With the realization that the epidemic is not a short-term crisis comes the challenge of maintaining the enthusiasm, energy and commitment that drove early HIV/AIDS prevention efforts. Program managers need to find ways to reduce "burnout" among staff whose work is difficult and often discouraging and to document slow but real progress in prevention to convince governments and donors of the importance of continued support.

Overcoming Adversity

The constraints caused by war, civil strife and natural disasters make it more difficult to manage effective programs. Yet the populations affected by these calamities are particularly vulnerable to HIV/AIDS due to displacement, disruption of families and lack of access to services. Program managers need to identify and document strategies for overcoming such constraints and implementing effective prevention programs.

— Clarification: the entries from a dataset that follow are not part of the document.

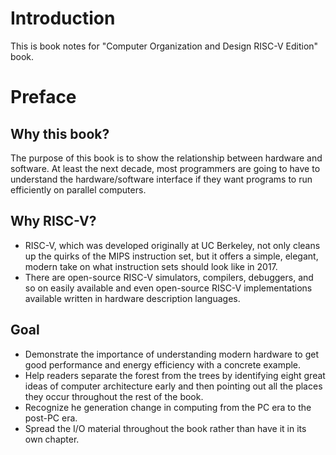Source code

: # Introduction
This is book notes for "Computer Organization and Design RISC-V Edition" book.

# Preface
## Why this book?
The purpose of this book is to show the relationship between hardware and software. At least the next decade, most programmers are going to have to understand the hardware/software interface if they want programs to run efficiently on parallel computers.

## Why RISC-V?
* RISC-V, which was developed originally at UC Berkeley, not only cleans up the quirks of the MIPS instruction set, but it offers a simple, elegant, modern take on what instruction sets should look like in 2017.
* There are open-source RISC-V simulators, compilers, debuggers, and so on easily available and even open-source RISC-V implementations available written in hardware description languages.

## Goal
* Demonstrate the importance of understanding modern hardware to get good performance and energy efficiency with a concrete example.
* Help readers separate the forest from the trees by identifying eight great ideas of computer architecture early and then pointing out all the places they occur throughout the rest of the book.
* Recognize he generation change in computing from the PC era to the post-PC era.
* Spread the I/O material throughout the book rather than have it in its own chapter.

Linking Prevention and Development

Building stronger linkages between HIV/AIDS programs and other development programs would make HIV/AIDS interventions more sustainable and enable them to address many of the social, structural, environmental and economic factors that influence sexual risk behavior. Governments, NGO coalitions, donors and other international organizations need to establish formal mechanisms for encouraging collaboration among people and organizations working in various development sectors.

Sustaining Prevention and Care

Perhaps the greatest challenge facing those who manage and support HIV/AIDS programs is sustainability. Stronger partnerships between donors, governments, NGOs and the private sector are needed to help sustain HIV/AIDS programs. Fostering greater community ownership of programs would also increase their sustainability by reducing dependence on outside donors.